Content starts

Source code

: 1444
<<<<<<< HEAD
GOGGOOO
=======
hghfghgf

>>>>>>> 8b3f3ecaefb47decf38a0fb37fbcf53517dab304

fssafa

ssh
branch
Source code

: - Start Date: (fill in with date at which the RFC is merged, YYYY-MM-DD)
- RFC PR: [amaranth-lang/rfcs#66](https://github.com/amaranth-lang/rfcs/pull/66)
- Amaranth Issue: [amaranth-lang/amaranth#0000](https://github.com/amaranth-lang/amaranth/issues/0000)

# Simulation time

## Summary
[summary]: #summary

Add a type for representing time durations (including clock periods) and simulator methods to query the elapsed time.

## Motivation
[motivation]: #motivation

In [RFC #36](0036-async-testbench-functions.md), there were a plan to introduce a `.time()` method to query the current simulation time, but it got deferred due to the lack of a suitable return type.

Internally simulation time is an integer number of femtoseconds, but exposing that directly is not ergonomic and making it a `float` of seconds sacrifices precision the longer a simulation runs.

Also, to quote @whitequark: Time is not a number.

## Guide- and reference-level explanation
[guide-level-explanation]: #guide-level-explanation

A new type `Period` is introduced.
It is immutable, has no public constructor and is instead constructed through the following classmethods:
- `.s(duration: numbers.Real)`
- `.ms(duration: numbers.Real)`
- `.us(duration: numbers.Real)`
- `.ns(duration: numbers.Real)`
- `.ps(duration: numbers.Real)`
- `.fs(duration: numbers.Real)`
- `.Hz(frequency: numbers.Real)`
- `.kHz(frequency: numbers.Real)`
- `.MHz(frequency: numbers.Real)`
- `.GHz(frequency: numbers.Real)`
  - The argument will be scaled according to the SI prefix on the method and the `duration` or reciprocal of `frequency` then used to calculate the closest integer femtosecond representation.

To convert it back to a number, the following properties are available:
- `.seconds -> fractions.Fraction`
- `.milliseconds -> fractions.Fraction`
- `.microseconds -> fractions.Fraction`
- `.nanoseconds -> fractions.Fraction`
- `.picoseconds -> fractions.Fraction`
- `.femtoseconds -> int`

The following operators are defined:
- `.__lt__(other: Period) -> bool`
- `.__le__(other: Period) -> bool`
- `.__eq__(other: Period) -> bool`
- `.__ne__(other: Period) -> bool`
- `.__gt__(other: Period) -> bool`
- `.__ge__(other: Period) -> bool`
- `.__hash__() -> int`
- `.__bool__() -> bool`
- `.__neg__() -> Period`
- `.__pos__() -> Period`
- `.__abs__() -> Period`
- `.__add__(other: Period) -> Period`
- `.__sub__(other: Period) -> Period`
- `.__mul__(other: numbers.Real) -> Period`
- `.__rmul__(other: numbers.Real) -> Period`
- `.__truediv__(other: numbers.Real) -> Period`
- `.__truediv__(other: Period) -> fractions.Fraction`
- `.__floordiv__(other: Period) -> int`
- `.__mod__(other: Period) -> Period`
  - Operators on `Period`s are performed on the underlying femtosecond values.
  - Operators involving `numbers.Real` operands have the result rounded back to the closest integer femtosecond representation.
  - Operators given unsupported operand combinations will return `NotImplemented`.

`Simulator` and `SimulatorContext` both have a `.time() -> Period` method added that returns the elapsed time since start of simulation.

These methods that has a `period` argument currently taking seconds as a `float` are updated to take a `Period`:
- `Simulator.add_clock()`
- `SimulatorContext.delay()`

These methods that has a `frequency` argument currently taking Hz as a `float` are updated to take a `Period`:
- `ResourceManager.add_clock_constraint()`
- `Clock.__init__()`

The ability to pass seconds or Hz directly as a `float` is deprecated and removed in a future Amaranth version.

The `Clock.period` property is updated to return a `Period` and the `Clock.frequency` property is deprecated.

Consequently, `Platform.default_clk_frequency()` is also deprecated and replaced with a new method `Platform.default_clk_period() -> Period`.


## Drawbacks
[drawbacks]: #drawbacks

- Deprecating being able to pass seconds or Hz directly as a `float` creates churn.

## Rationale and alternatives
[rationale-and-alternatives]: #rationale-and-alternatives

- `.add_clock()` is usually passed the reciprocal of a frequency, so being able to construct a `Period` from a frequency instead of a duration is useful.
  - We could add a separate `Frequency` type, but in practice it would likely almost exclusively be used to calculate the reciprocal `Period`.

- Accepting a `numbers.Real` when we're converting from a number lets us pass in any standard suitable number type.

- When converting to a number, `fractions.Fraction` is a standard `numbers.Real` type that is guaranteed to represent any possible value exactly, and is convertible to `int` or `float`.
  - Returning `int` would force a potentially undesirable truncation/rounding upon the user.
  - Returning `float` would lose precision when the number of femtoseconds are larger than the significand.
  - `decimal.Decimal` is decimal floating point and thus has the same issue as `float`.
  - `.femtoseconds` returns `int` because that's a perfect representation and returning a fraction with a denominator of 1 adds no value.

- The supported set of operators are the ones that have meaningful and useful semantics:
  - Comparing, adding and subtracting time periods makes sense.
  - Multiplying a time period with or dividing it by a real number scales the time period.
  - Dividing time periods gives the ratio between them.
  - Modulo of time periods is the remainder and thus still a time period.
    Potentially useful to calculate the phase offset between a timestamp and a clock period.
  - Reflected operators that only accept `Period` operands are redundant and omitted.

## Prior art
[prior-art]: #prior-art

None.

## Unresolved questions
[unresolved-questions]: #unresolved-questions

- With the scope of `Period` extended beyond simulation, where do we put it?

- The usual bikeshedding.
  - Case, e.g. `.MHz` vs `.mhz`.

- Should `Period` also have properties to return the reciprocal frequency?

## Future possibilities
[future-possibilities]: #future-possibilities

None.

Content ends

(Problem statement)
Your output must be the lines of the material above, from the first through the line that contains "[summary]: #summary", copied exactly. Include both endpoints and nothing else.

(Result)
Source code

: 1444
<<<<<<< HEAD
GOGGOOO
=======
hghfghgf

>>>>>>> 8b3f3ecaefb47decf38a0fb37fbcf53517dab304

fssafa

ssh
branch
Source code

: - Start Date: (fill in with date at which the RFC is merged, YYYY-MM-DD)
- RFC PR: [amaranth-lang/rfcs#66](https://github.com/amaranth-lang/rfcs/pull/66)
- Amaranth Issue: [amaranth-lang/amaranth#0000](https://github.com/amaranth-lang/amaranth/issues/0000)

# Simulation time

## Summary
[summary]: #summary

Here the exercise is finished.